• **WHAT YOU WILL DO**: Nothing but a full, exact copy of the data is needed.

*** EXERCISE MATERIAL

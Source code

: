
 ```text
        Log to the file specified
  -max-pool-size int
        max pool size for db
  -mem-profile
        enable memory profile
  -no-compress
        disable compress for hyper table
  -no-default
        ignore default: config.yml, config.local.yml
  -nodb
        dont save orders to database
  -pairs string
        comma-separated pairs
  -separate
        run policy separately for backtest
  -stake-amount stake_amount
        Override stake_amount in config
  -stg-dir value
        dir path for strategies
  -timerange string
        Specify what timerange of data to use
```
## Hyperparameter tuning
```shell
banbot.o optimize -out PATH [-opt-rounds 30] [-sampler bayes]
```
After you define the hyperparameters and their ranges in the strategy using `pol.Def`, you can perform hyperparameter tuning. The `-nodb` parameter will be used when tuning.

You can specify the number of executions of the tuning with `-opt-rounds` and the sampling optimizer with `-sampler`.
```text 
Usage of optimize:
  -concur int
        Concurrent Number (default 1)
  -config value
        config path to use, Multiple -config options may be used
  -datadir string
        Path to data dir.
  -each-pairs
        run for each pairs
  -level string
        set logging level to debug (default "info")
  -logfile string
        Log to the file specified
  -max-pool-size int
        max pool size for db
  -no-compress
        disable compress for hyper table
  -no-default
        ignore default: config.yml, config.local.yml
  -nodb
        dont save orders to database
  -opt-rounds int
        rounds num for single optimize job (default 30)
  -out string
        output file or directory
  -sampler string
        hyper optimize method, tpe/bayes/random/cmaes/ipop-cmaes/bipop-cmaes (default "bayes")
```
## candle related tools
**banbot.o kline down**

******

• **YOUR SOLUTION**:
Source code

:
 ```text
        Log to the file specified
  -max-pool-size int
        max pool size for db
  -mem-profile
        enable memory profile
  -no-compress
        disable compress for hyper table
  -no-default
        ignore default: config.yml, config.local.yml
  -nodb
        dont save orders to database
  -pairs string
        comma-separated pairs
  -separate
        run policy separately for backtest
  -stake-amount stake_amount
        Override stake_amount in config
  -stg-dir value
        dir path for strategies
  -timerange string
        Specify what timerange of data to use
```
## Hyperparameter tuning
```shell
banbot.o optimize -out PATH [-opt-rounds 30] [-sampler bayes]
```
After you define the hyperparameters and their ranges in the strategy using `pol.Def`, you can perform hyperparameter tuning. The `-nodb` parameter will be used when tuning.

You can specify the number of executions of the tuning with `-opt-rounds` and the sampling optimizer with `-sampler`.
```text 
Usage of optimize:
  -concur int
        Concurrent Number (default 1)
  -config value
        config path to use, Multiple -config options may be used
  -datadir string
        Path to data dir.
  -each-pairs
        run for each pairs
  -level string
        set logging level to debug (default "info")
  -logfile string
        Log to the file specified
  -max-pool-size int
        max pool size for db
  -no-compress
        disable compress for hyper table
  -no-default
        ignore default: config.yml, config.local.yml
  -nodb
        dont save orders to database
  -opt-rounds int
        rounds num for single optimize job (default 30)
  -out string
        output file or directory
  -sampler string
        hyper optimize method, tpe/bayes/random/cmaes/ipop-cmaes/bipop-cmaes (default "bayes")
```
## candle related tools
**banbot.o kline down**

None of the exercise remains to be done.